64. The medical report of Dr. Deepraj C. Gaekward, a Consultant Orthopaedic Surgeon at the Bones and Joints Orthopaedic Centre is instructive in this case. The claimants were primarily treated at the Mount St John’s Medical Centre. The first claimant was treated for:
1. Blunt chest Trauma,
2. Trauma of the right knee,
3. Right pulmonary contusion and right thigh proximal muscle contusion,
4. Mild tenderness in the vicinity of the costal cartilage
A radiologist report of the CT scan dated 5 May 2016 confirmed that Ms. Francis sustained:
5. A fracture of the fourth right rib on the plain radiograph study of the chest and
6. Patchy opacities of the lungs.
A subsequent radiologist’s report of the CT Scan of the chest dated the May 2016 reported:
7. A non-displaced comminuted fracture of the superior ramus on the right side at its junction with the acetabulum.
8. A small non-displaced fracture of the inferior ramus on the right side involving the margin of acetabulum.
The nature and gravity of the resulting physical disability
65. The medical report of Dr. Deepraj C. Gaekward indicated that as a result of the accident, Ms. Francis ambulated with a limp (antalgic gait) with restriction of active motion of the right hip in terminal ranges and full active range of motion of the ipsilateral right knee and ankle. By the time of the follow-up visit, on the 30th May 2016 the right hip range of motion was clinically improved and she was advised gradual range of motion exercises of the right hip while remaining non-weight bearing on the right lower limb to allow for the consolidation of the fractures.
66. There were complaints of right groin pain precipitated by prolonged standing. There was also improved range of motion of the right hip flexion with terminal restriction. By the & July 2017, Ms. Francis was independently ambulant, full weight bearing on both lower limbs and full active range of motion of the hips and no limb length discrepancy.

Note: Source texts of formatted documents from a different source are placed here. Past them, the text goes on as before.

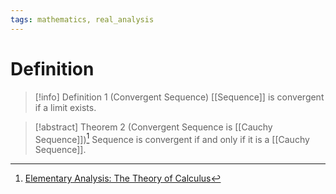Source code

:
 ```yaml
---
tags: mathematics, real_analysis
---
```


# Definition

> [!info] Definition 1 (Convergent Sequence)
> [[Sequence]] is convergent if a limit exists.

> [!abstract] Theorem 2 (Convergent Sequence is [[Cauchy Sequence]])[^1]
> Sequence is convergent if and only if it is a [[Cauchy Sequence]].

[^1]: [Elementary Analysis: The Theory of Calculus](zotero://open-pdf/library/items/GUY2WR3V?page=75)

67. It was determined by Dr. Deepraj C. Gaekward that according to the Guides of the Evaluation of Physical Impairment- Sixth Edition of the American Medical Association, reference Table 16-4 Class 1 with Grade Modifier 1, that Ms. Francis suffered from a physical impairment was calculated as five percent of the right lower extremity and two percent (WPI) Whole Person Impairment.
68. It was determined that the long-term degenerative changes affecting the right hip of Ms. Lisa Francis will require right hip replacement arthroplasty.
Pain and Suffering and Loss of Amenities.
69. The claimant describes that when the accident occurred, her legs were trapped under the steering wheel of the vehicle in a flexed position for 45 minutes. She was assisted out of the vehicle with the ‘jaws of life’. Ms. Francis explained that after the second collision, she felt that she was going to die. She was further distressed when she heard her children screaming in the vehicle.
70. Ms. Lisa Francis indicated that she felt extreme pain all over her body, and during the time when she was trapped in the vehicle, she was having difficulty breathing. Immediately after the accident, Ms. Lisa Francis was taken to the hospital where she was admitted for a period of four days. During the period of hospitalization, Ms. Francis was bedridden and could not attend to her bodily functions without assistance.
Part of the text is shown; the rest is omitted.